What lines below hold the string "Scala"? Copy them all.

=== Exercise input ===

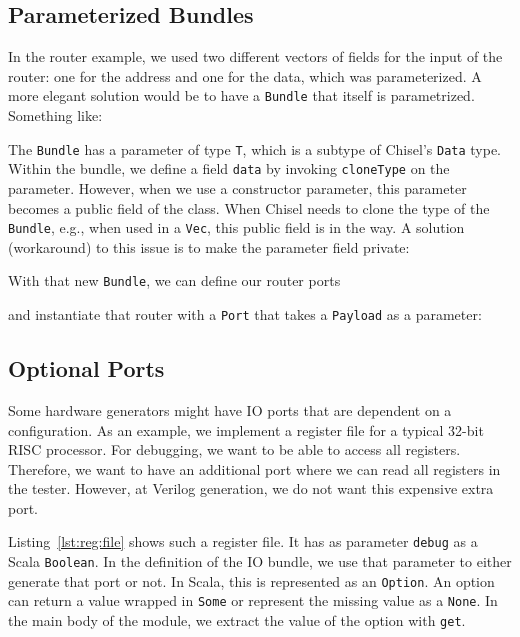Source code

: \documentclass[%
    10pt,
    headinclude, footexclude,
    openright, %
    notitlepage,
    cleardoubleempty,
    headsepline,
    pointlessnumbers,
    bibtotoc, idxtotoc,
    ]{scrbook}
\newcommand{\code}[1]{{\lstinline[basicstyle=\small\ttfamily]{#1}}}
\begin{document}

\subsection{Parameterized Bundles}

In the router example, we used two different vectors of fields for the input
of the router: one for the address and one for the data, which was parameterized.
A more elegant solution would be to have a \code{Bundle} that itself
is parametrized. Something like:


The \code{Bundle} has a parameter of type \code{T}, which is a subtype
of Chisel's \code{Data} type.
Within the bundle, we define a field \code{data} by invoking \code{cloneType}
on the parameter.
However, when we use a constructor parameter, this parameter becomes a
public field of the class. When Chisel needs to clone the type of the \code{Bundle},
e.g., when used in a \code{Vec}, this public field is in the way.
A solution (workaround) to this issue is to make the parameter field private:


\noindent With that new \code{Bundle}, we can define our router ports


\noindent and instantiate that router with a \code{Port} that takes
a \code{Payload} as a parameter:


\subsection{Optional Ports}

Some hardware generators might have IO ports that are dependent on a configuration.
As an example, we implement a register file for a typical 32-bit RISC processor. For debugging,
we want to be able to access all registers. Therefore, we want to have an additional
port where we can read all registers in the tester. However, at Verilog generation,
we do not want this expensive extra port.

Listing~\ref{lst:reg:file} shows such a register file. It has as parameter \code{debug}
as a Scala \code{Boolean}. In the definition of the IO bundle, we use that parameter
to either generate that port or not. In Scala, this is represented as an \code{Option}.
An option can return a value wrapped in \code{Some} or represent the missing value
as a \code{None}. In the main body of the module, we extract the value of the option
with \code{get}.
\end{document}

===

- **Exercise solution**
as a Scala \code{Boolean}. In the definition of the IO bundle, we use that parameter
to either generate that port or not. In Scala, this is represented as an \code{Option}.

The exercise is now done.